Two years after historic flooding devastated the Lake Ontario shoreline, the lake level is unusually high and property owners are just now starting to fret about a repeat this spring.
The water level in the huge lake is nearly 14 inches higher than it usually is at this point of the winter. Over the 60 years, the lake has been this high in mid-February only five times — and in two of those years, 1973 and 1993, serious flooding occurred in the spring.
That doesn’t mean flooding is inevitable by any means. The lake level likely won’t peak until May, and if snow and rainfall are modest for the rest of the winter and the spring, the level could well remain below the danger point.

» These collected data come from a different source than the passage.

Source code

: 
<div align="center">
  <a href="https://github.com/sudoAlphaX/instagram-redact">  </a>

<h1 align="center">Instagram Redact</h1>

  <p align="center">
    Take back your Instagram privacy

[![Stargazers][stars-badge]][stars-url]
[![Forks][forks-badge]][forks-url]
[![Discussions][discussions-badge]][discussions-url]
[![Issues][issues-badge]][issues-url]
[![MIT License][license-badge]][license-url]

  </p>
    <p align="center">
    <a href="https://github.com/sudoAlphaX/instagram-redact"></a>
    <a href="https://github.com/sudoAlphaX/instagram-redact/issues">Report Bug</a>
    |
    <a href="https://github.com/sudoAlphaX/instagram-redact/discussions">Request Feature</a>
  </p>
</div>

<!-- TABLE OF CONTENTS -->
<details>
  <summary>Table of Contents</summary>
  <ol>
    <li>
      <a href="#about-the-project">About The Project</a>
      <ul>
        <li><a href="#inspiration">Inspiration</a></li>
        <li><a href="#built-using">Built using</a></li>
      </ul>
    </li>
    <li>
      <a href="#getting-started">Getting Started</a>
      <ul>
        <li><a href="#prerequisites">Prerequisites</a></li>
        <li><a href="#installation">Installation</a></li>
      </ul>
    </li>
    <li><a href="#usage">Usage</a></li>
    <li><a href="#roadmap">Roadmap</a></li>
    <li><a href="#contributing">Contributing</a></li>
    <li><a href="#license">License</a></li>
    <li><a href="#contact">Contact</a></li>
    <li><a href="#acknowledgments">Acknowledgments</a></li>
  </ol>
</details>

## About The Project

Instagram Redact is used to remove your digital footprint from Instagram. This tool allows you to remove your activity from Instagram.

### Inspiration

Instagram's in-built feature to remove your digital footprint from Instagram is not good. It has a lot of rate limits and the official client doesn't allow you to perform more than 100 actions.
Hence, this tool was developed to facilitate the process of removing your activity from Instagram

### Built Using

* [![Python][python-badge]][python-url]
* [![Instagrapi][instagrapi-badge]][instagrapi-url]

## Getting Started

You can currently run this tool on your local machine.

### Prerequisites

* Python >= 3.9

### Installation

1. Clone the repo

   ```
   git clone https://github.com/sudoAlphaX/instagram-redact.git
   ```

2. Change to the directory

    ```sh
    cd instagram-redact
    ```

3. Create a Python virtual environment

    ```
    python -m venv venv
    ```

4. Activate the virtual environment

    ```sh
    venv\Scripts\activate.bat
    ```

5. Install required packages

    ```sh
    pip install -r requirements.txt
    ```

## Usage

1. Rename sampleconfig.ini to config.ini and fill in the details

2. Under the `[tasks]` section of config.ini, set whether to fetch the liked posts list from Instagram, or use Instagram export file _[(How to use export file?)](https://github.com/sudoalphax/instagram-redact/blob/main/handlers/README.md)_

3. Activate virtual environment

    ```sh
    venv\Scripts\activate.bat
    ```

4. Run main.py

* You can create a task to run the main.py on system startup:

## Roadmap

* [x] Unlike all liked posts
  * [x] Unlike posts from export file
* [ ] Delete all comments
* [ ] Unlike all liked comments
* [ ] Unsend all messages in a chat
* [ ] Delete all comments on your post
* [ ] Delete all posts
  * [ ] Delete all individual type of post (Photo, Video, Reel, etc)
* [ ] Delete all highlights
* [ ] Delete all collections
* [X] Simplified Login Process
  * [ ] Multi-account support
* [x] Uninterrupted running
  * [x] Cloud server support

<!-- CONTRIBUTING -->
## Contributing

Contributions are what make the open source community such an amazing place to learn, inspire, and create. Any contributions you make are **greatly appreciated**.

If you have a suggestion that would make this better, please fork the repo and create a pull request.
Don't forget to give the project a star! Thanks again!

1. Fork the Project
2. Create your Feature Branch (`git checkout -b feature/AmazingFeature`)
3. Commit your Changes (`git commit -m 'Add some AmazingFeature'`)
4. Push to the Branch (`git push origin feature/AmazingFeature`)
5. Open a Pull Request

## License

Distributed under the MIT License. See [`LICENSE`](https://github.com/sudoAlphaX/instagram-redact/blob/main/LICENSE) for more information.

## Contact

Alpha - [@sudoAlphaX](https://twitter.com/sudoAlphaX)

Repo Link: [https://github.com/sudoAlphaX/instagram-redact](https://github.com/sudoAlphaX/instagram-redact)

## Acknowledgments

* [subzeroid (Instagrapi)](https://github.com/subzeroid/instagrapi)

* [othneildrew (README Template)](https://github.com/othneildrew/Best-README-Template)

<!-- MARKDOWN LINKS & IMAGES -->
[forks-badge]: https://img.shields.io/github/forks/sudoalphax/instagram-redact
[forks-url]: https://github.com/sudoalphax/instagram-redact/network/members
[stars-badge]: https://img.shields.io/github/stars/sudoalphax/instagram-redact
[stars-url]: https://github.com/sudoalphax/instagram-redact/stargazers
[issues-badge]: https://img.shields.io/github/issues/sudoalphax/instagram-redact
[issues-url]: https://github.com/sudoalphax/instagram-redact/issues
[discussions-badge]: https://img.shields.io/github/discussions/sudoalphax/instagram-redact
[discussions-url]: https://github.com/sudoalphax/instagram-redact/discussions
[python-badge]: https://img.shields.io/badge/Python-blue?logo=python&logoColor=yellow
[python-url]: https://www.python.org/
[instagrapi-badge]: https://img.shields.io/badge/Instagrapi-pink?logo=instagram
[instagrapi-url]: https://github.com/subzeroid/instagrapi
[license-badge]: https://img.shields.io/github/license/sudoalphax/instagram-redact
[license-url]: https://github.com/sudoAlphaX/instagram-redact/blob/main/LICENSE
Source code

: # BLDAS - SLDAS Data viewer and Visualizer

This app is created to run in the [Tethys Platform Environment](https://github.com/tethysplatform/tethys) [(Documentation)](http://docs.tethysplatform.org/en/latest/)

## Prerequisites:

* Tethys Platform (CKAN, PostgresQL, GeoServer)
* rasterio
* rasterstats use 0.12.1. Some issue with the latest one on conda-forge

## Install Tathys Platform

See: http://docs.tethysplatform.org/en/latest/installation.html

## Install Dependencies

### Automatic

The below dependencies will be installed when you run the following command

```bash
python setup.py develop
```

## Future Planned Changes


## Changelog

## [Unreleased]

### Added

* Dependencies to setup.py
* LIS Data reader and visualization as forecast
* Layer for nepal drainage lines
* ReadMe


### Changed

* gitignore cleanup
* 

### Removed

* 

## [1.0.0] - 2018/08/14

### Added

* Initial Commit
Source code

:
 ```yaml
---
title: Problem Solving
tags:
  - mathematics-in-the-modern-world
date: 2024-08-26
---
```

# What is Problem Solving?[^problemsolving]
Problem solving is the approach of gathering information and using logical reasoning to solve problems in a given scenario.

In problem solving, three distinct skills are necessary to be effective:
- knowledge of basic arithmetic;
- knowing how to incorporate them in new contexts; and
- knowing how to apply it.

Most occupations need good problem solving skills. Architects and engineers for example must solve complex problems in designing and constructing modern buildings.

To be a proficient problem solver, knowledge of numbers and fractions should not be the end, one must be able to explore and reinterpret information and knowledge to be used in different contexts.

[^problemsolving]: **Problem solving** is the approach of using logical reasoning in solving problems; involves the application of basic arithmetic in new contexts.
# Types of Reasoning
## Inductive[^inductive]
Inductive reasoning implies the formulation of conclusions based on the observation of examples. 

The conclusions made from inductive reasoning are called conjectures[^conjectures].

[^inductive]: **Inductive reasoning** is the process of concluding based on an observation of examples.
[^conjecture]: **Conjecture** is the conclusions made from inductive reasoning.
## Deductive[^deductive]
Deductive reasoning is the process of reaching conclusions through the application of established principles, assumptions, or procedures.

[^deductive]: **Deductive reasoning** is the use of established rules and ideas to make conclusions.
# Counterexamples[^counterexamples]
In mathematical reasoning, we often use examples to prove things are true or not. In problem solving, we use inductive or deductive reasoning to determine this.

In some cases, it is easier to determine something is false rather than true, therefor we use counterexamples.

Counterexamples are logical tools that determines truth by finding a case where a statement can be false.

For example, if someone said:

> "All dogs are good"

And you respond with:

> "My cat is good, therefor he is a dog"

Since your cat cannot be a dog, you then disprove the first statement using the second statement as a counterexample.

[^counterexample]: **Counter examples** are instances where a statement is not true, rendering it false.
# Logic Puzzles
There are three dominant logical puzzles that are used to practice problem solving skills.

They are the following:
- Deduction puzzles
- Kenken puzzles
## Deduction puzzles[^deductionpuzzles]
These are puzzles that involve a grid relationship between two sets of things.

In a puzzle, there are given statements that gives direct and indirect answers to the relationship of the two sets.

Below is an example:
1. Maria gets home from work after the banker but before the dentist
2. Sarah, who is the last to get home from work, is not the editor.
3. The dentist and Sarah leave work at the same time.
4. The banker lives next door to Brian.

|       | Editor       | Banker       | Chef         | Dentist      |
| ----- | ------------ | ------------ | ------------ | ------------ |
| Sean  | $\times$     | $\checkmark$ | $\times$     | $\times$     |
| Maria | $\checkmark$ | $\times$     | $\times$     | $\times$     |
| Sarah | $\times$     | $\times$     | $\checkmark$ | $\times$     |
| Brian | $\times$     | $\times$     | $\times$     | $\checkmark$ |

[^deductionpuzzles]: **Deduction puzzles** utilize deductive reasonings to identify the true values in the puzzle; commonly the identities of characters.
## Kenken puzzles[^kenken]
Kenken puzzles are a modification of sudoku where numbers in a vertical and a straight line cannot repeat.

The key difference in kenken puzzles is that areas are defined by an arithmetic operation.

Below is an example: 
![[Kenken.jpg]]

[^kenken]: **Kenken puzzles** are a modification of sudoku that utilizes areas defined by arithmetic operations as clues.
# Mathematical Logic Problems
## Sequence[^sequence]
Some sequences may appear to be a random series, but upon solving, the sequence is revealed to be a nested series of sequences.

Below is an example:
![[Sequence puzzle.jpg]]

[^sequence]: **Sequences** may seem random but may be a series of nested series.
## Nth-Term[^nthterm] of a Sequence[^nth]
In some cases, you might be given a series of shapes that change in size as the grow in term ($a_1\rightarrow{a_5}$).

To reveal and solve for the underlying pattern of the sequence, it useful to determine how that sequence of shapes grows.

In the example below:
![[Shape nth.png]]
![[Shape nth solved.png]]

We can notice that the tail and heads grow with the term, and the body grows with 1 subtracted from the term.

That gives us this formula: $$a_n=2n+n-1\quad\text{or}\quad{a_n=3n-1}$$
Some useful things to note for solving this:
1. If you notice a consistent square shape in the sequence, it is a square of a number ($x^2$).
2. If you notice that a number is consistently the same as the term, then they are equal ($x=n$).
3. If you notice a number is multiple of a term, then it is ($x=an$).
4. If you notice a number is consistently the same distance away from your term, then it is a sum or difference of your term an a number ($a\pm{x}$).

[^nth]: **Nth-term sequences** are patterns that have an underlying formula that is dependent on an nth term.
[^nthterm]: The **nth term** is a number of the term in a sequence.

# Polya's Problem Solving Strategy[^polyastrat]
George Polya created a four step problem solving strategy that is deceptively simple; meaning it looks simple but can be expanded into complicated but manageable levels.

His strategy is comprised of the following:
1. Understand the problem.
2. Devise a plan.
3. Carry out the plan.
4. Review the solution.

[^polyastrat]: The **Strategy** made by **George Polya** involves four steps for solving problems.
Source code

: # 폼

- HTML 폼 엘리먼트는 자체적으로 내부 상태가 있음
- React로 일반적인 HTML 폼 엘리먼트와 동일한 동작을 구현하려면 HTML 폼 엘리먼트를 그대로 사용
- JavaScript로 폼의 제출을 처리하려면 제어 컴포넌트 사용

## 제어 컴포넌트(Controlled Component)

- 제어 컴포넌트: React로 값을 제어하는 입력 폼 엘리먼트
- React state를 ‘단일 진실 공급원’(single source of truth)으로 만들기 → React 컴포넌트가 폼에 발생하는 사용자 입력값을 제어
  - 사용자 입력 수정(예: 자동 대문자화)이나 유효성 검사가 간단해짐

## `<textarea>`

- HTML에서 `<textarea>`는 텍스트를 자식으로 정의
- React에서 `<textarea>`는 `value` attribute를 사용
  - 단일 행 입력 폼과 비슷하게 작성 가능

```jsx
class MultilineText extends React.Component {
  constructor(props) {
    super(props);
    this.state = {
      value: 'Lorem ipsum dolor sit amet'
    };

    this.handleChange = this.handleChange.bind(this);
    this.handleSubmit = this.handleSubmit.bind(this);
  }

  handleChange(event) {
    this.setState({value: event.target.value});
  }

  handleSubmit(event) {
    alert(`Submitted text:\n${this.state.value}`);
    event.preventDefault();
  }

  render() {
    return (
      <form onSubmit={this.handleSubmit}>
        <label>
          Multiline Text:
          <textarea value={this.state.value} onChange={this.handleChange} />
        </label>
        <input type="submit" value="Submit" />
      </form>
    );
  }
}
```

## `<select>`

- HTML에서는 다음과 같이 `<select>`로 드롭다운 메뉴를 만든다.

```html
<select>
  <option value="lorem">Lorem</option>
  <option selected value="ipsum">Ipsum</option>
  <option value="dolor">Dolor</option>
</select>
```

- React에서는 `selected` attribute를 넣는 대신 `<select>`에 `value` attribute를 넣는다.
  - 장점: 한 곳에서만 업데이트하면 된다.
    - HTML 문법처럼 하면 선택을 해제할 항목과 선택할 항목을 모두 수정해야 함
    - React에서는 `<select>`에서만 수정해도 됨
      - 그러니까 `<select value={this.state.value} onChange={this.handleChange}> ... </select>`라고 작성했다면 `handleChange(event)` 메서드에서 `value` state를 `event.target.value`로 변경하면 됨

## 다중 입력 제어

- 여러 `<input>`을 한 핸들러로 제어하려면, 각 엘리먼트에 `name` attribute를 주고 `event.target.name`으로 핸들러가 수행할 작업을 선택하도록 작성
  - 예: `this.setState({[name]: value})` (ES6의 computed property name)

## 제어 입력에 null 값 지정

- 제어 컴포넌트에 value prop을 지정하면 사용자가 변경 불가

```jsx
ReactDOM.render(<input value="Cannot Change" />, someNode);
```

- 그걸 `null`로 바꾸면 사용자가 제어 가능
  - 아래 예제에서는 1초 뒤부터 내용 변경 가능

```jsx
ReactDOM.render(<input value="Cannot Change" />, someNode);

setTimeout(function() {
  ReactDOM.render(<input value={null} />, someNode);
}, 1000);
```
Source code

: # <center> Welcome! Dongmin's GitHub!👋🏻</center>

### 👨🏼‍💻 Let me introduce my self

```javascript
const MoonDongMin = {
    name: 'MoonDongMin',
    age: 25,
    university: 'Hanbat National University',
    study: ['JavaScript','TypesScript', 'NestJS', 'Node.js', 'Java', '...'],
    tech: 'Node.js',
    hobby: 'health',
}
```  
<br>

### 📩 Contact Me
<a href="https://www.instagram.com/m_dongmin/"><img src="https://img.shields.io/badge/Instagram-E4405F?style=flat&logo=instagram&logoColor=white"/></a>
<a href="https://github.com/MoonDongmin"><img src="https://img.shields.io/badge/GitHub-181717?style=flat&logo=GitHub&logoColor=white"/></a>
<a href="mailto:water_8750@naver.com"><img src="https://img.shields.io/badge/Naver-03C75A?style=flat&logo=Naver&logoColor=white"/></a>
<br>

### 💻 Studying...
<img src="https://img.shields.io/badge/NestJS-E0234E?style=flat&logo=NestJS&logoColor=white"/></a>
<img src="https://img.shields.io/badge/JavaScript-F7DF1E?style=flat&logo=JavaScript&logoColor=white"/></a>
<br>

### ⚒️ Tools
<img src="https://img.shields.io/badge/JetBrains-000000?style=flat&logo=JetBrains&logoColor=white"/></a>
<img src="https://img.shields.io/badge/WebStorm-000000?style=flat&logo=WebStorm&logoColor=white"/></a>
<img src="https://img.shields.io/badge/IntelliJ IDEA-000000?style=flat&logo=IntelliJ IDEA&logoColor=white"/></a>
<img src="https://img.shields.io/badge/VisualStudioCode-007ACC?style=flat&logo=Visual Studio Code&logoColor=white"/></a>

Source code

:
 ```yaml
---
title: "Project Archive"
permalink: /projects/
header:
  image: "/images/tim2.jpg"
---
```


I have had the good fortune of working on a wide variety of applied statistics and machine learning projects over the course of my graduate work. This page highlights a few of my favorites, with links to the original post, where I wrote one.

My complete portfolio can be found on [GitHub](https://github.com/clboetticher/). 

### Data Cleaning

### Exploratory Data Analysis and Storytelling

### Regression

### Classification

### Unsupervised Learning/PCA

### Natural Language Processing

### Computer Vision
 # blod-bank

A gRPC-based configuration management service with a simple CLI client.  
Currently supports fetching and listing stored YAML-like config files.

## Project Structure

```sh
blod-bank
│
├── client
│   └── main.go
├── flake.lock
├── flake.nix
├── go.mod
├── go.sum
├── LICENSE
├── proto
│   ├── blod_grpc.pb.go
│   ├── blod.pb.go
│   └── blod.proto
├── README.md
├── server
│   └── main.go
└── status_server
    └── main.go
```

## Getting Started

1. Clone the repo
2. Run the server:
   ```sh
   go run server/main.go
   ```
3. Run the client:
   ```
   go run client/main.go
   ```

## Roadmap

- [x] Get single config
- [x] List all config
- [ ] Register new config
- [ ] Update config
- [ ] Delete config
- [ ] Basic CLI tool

Wind whips the waves on Lake Ontario at Ontario Beach Park Dec. 18, 2018. The sun was just rising in the horizon, (Photo11: Tina MacIntyre-Yee/Rochester Democrat and Chronicle)
“I understand that people are concerned,” said Keith Koralewski, a hydrologist with the U.S. Army Corps of Engineers in Buffalo who advises regulators on the lake level. “But we’re in February. It’s still too early to know what the weather’s going to be like later this month and into March and April.”
Lake Ontario typically rises more than a foot from late winter to late spring in response to melting snow and spring rain. Flood worries arise if the lake starts from a higher-than-normal point in winter, or receives an above-normal amount of runoff and precipitation in the spring.